Protein treatments generally have fewer side effects and may be safer and more effective than alternatives. Today, the estimated $400 billion global industry is poised to grow more than 50% over the next decade. Yet developing a protein-based drug is slow, costly and risky. An estimated $1 billion or more is needed for the decade-plus journey from drug design to completion of clinical trials; Even then, the odds of a company getting approval from the Food and Drug Administration for its new drug are only 1 in 10. Moreover, for proteins to be useful in therapy, they often need to be genetically modified, for example to ensure their stability. or allowing them to achieve the level of yield needed for drug development — and cumbersome trial-and-error in laboratories has traditionally necessitated such genetic engineering decisions.

If Stability Oracle, the framework created by EvoRank and the associated UT on which it is built, is adopted commercially, the industry will have opportunities to save time and expense from drug development, along with a roadmap to achieve better designs faster.

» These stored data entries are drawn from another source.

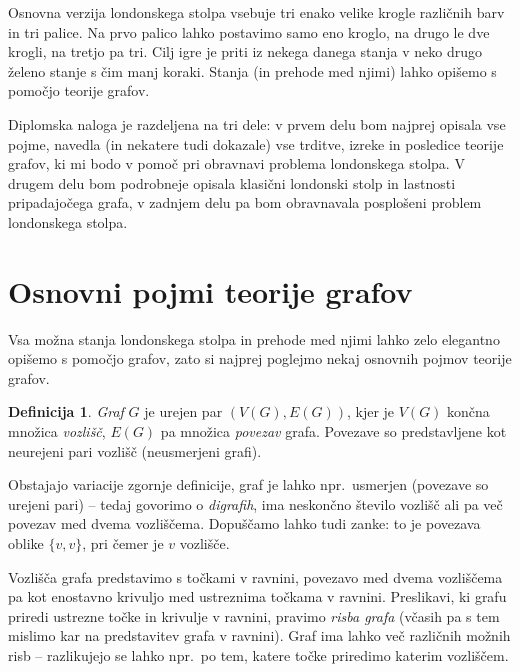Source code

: \documentclass[12pt,a4paper]{amsart}
\theoremstyle{definition} %
\newtheorem{definicija}{Definicija}[section]
\theoremstyle{plain} %
\newcommand{\vozlisca}[1][G]{\ensuremath{V(#1)}}
\newcommand{\povezave}[1][G]{\ensuremath{E(#1)}}
\begin{document}
Osnovna verzija londonskega stolpa vsebuje tri enako velike krogle različnih barv in tri palice. Na prvo palico lahko postavimo samo eno kroglo, na drugo le dve krogli, na tretjo pa tri. Cilj igre je priti iz nekega danega stanja v neko drugo želeno stanje s čim manj koraki. Stanja (in prehode med njimi) lahko opišemo s pomočjo teorije grafov.

Diplomska naloga je razdeljena na tri dele: v prvem delu bom najprej opisala vse pojme, navedla (in nekatere tudi dokazale) vse trditve, izreke in posledice teorije grafov, ki mi bodo v pomoč pri obravnavi problema londonskega stolpa. V drugem delu bom podrobneje opisala klasični londonski stolp in lastnosti pripadajočega grafa, v zadnjem delu pa bom obravnavala posplošeni problem londonskega stolpa.


\section{Osnovni pojmi teorije grafov}

Vsa možna stanja londonskega stolpa in prehode med njimi lahko zelo elegantno opišemo s pomočjo grafov, zato si najprej poglejmo nekaj osnovnih pojmov teorije grafov.

\begin{definicija}
	\emph{Graf} $G$ je urejen par $(\vozlisca, \povezave)$, kjer je $\vozlisca$ končna množica \emph{vozlišč}, $\povezave$ pa množica \emph{povezav} grafa. Povezave so predstavljene kot neurejeni pari vozlišč (neusmerjeni grafi).
\end{definicija}

Obstajajo variacije zgornje definicije, graf je lahko npr.\ usmerjen (povezave so urejeni pari) -- tedaj govorimo o \emph{digrafih}, ima neskončno število vozlišč ali pa več povezav med dvema vozliščema. Dopuščamo lahko tudi zanke: to je povezava oblike $\{v,v\}$, pri čemer je $v$ vozlišče.

Vozlišča grafa predstavimo s točkami v ravnini, povezavo med dvema vozliščema pa kot enostavno krivuljo med ustreznima točkama v ravnini. Preslikavi, ki grafu priredi ustrezne točke in krivulje v ravnini, pravimo \emph{risba grafa} (včasih pa s tem mislimo kar na predstavitev grafa v ravnini). Graf ima lahko več različnih možnih risb -- razlikujejo se lahko npr.\ po tem, katere točke priredimo katerim vozliščem.
\end{document}
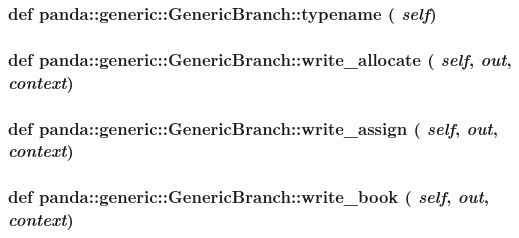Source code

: \label{classpanda_1_1generic_1_1GenericBranch_aef90d8609c13cd7bd67f557746674a8c}
\hypertarget{classpanda_1_1generic_1_1GenericBranch_af78008825777e7935f92b45facbf6d54}{
\subsubsection[{typename}]{\setlength{\rightskip}{0pt plus 5cm}def panda::generic::GenericBranch::typename ( {\em self})}}
\label{classpanda_1_1generic_1_1GenericBranch_af78008825777e7935f92b45facbf6d54}
\hypertarget{classpanda_1_1generic_1_1GenericBranch_a67d440a62e13258d4731e7196db2f4f0}{
\subsubsection[{write\_\-allocate}]{\setlength{\rightskip}{0pt plus 5cm}def panda::generic::GenericBranch::write\_\-allocate ( {\em self}, \/   {\em out}, \/   {\em context})}}
\label{classpanda_1_1generic_1_1GenericBranch_a67d440a62e13258d4731e7196db2f4f0}
\hypertarget{classpanda_1_1generic_1_1GenericBranch_a4f5d6de742225769443beb17bda74a4d}{
\subsubsection[{write\_\-assign}]{\setlength{\rightskip}{0pt plus 5cm}def panda::generic::GenericBranch::write\_\-assign ( {\em self}, \/   {\em out}, \/   {\em context})}}
\label{classpanda_1_1generic_1_1GenericBranch_a4f5d6de742225769443beb17bda74a4d}
\hypertarget{classpanda_1_1generic_1_1GenericBranch_ab14b2d4bccc10621173e87c9ae95e8c2}{
\subsubsection[{write\_\-book}]{\setlength{\rightskip}{0pt plus 5cm}def panda::generic::GenericBranch::write\_\-book ( {\em self}, \/   {\em out}, \/   {\em context})}}
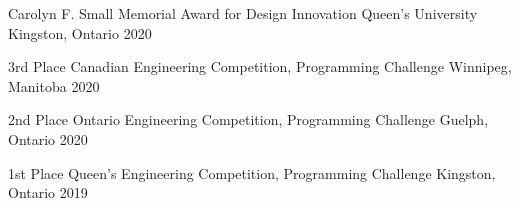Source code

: 



\begin{cvhonors}


  \cvhonor
    {Carolyn F. Small Memorial Award for Design Innovation} %
    {Queen's University} %
    {Kingston, Ontario} %
    {2020} %

  \cvhonor
    {3rd Place} %
    {Canadian Engineering Competition, Programming Challenge} %
    {Winnipeg, Manitoba} %
    {2020} %

  \cvhonor
    {2nd Place} %
    {Ontario Engineering Competition, Programming Challenge} %
    {Guelph, Ontario} %
    {2020} %

  \cvhonor
    {1st Place} %
    {Queen's Engineering Competition, Programming Challenge} %
    {Kingston, Ontario} %
    {2019} %
    
\end{cvhonors}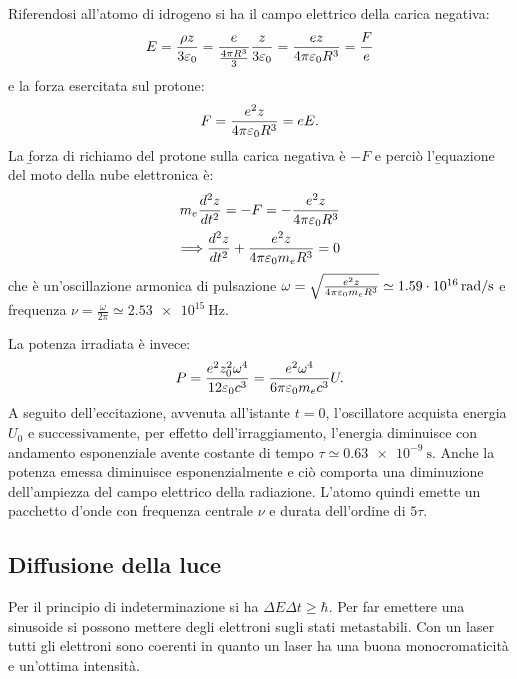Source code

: Riferendosi all'atomo di idrogeno si ha il campo elettrico della carica negativa:
\begin{equation}\begin{split}
E=\frac{\rho z}{3\varepsilon_0}=\frac{e}{\frac{4\pi R^3}{3}}\frac{z}{3\varepsilon_0}=\frac{ez}{4\pi\varepsilon_0R^3}=\frac{F}{e}
\end{split}\end{equation}
e la forza esercitata sul protone:
\begin{equation}\begin{split}
F=\frac{e^2z}{4\pi\varepsilon_0R^3}=eE.
\end{split}\end{equation}
La \b{forza di richiamo del protone} sulla carica negativa è $-F$ e perciò l'\b{equazione del moto della nube elettronica} è:
\begin{equation}\begin{split}
m_e\frac{d^2z}{dt^2}=-F=-\frac{e^2z}{4\pi\varepsilon_0R^3}\\
\Longrightarrow \frac{d^2z}{dt^2}+\frac{e^2z}{4\pi\varepsilon_0m_eR^3}=0
\end{split}\end{equation}
che è un'oscillazione armonica di pulsazione $\omega=\sqrt{\frac{e^2z}{4\pi\varepsilon_0m_eR^3}}\simeq\SI{1.59e16}{rad\per\second}$ e frequenza $\nu=\frac{\omega}{2\pi}\simeq\SI{2.53e15}{\hertz}$.

La potenza irradiata è invece:
\begin{equation}\begin{split}
P=\frac{e^2z_0^2\omega^4}{12\varepsilon_0c^3}=\frac{e^2\omega^4}{6\pi\varepsilon_0m_ec^3}U.
\end{split}\end{equation}
A seguito dell'eccitazione, avvenuta all'istante $t=0$, l'oscillatore acquista energia $U_0$ e successivamente, per effetto dell'irraggiamento, l'energia diminuisce con andamento esponenziale avente costante di tempo $\tau\simeq\SI{0.63e-9}{\second}$. Anche la potenza emessa diminuisce esponenzialmente e ciò comporta una diminuzione dell'ampiezza del campo elettrico della radiazione. L'atomo quindi emette un pacchetto d'onde con frequenza centrale $\nu$ e durata dell'ordine di $5\tau$.

\subsection{Diffusione della luce}
Per il principio di indeterminazione si ha $\Delta E\Delta t\ge\hbar$. Per far emettere una sinusoide si possono mettere degli elettroni sugli stati metastabili. Con un laser tutti gli elettroni sono coerenti in quanto un laser ha una buona monocromaticità e un'ottima intensità.

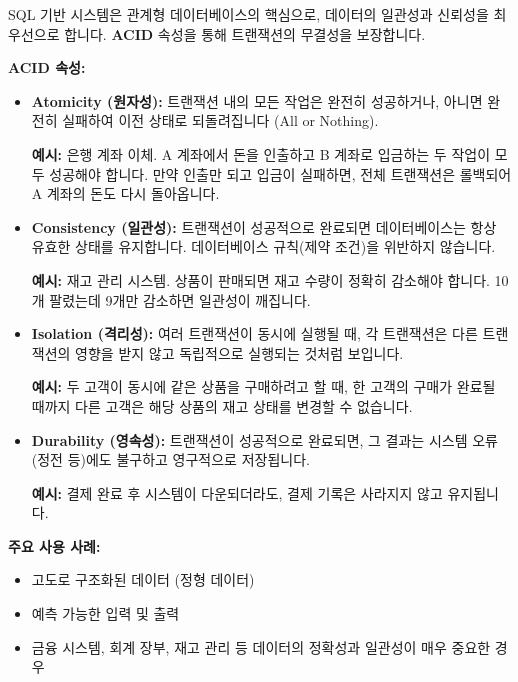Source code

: \documentclass[11pt,a4paper]{article}
\begin{document}
\begin{summarybox}
SQL 기반 시스템은 관계형 데이터베이스의 핵심으로, 데이터의 일관성과 신뢰성을 최우선으로 합니다. \textbf{ACID} 속성을 통해 트랜잭션의 무결성을 보장합니다.
\end{summarybox}

\textbf{ACID 속성:}
\begin{itemize}
    \item \textbf{Atomicity (원자성):} 트랜잭션 내의 모든 작업은 완전히 성공하거나, 아니면 완전히 실패하여 이전 상태로 되돌려집니다 (All or Nothing).
    \begin{examplebox}
    \textbf{예시:} 은행 계좌 이체. A 계좌에서 돈을 인출하고 B 계좌로 입금하는 두 작업이 모두 성공해야 합니다. 만약 인출만 되고 입금이 실패하면, 전체 트랜잭션은 롤백되어 A 계좌의 돈도 다시 돌아옵니다.
    \end{examplebox}
    \item \textbf{Consistency (일관성):} 트랜잭션이 성공적으로 완료되면 데이터베이스는 항상 유효한 상태를 유지합니다. 데이터베이스 규칙(제약 조건)을 위반하지 않습니다.
    \begin{examplebox}
    \textbf{예시:} 재고 관리 시스템. 상품이 판매되면 재고 수량이 정확히 감소해야 합니다. 10개 팔렸는데 9개만 감소하면 일관성이 깨집니다.
    \end{examplebox}
    \item \textbf{Isolation (격리성):} 여러 트랜잭션이 동시에 실행될 때, 각 트랜잭션은 다른 트랜잭션의 영향을 받지 않고 독립적으로 실행되는 것처럼 보입니다.
    \begin{examplebox}
    \textbf{예시:} 두 고객이 동시에 같은 상품을 구매하려고 할 때, 한 고객의 구매가 완료될 때까지 다른 고객은 해당 상품의 재고 상태를 변경할 수 없습니다.
    \end{examplebox}
    \item \textbf{Durability (영속성):} 트랜잭션이 성공적으로 완료되면, 그 결과는 시스템 오류(정전 등)에도 불구하고 영구적으로 저장됩니다.
    \begin{examplebox}
    \textbf{예시:} 결제 완료 후 시스템이 다운되더라도, 결제 기록은 사라지지 않고 유지됩니다.
    \end{examplebox}
\end{itemize}

\textbf{주요 사용 사례:}
\begin{itemize}
    \item 고도로 구조화된 데이터 (정형 데이터)
    \item 예측 가능한 입력 및 출력
    \item 금융 시스템, 회계 장부, 재고 관리 등 데이터의 정확성과 일관성이 매우 중요한 경우
\end{itemize}
\end{document}
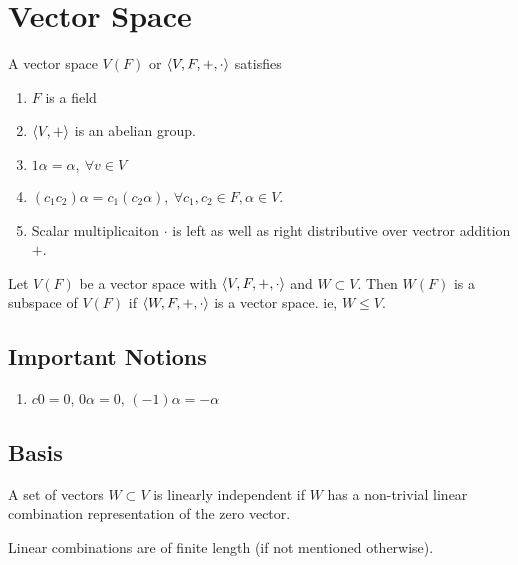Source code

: \section{Vector Space}
\begin{definition}
	A vector space $V(F)$ or $\left\langle V,F,+,\cdot \right\rangle$ satisfies
	\begin{enumerate}
		\item $F$ is a field
		\item $\left\langle V,+ \right\rangle$ is an abelian group.
		\item $1\alpha=\alpha,\ \forall v \in V$
		\item $(c_1c_2)\alpha = c_1 (c_2\alpha),\ \forall c_1,c_2 \in F, \alpha \in V$.
		\item Scalar multiplicaiton $\cdot$ is left as well as right distributive over vectror addition $+$.
	\end{enumerate}
\end{definition}

\begin{definition}[subspace]
	Let $V(F)$ be a vector space with $\left\langle V,F,+,\cdot \right\rangle$ and $W \subset V$.
	Then $W(F)$ is a subspace of $V(F)$ if $\left\langle W,F,+,\cdot \right\rangle$ is a vector space.
	ie, $W \le V$.
\end{definition}

\subsection{Important Notions}
\begin{enumerate}
	\item $c0 = 0$, $0\alpha = 0$, $(-1)\alpha = -\alpha$
\end{enumerate}

\subsection{Basis}
\begin{definition}
	A set of vectors $W \subset V$ is linearly independent if $W$ has a non-trivial linear combination representation of the zero vector.
\end{definition}
\begin{note}
	Linear combinations are of finite length (if not mentioned otherwise).
\end{note}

Using existing databases of naturally occurring protein sequences, the researchers who created EvoRank essentially sequenced and compared different versions of the same protein that appear in different organisms, from starfish to oak trees to humans. At any position in the protein, it can be one of several different amino acids that evolution has found useful; Nature selects, for example, 36% of the amino acid tyrosine, 29% of histidine, and 14% of amino acids. lysine of time and more importantly Never leucine Exploiting this goldmine of existing data reveals the underlying logic of protein evolution. Researchers can disable options that would lead to loss of protein functionality, as evolution suggests. The team uses all this to train the new machine learning algorithm. Based on constant feedback, the model learns which amino acids nature favored when developing proteins in the past and bases its understanding on what is and is not plausible in nature.

Diaz next plans to develop a “multi-column” version of EvoRank that can evaluate how multiple mutations simultaneously affect a protein’s structure and stability. He also wants to develop new tools to predict how a protein’s structure relates to its function.

In addition to Klivans and Diaz, computer science graduate student Chengyue Gong and UT graduate James M. Loy co-authored both works. Tianlong Chen and Qiang Liu also contributed to EvoRank; Jeffrey Ouyang-Zhang, David Yang, Andrew D. Ellington, and Alex G. Dimakis also contributed to The Oracle of Stability. The research was funded by NSF, the Defense Threat Reduction Agency, and the Welch Foundation.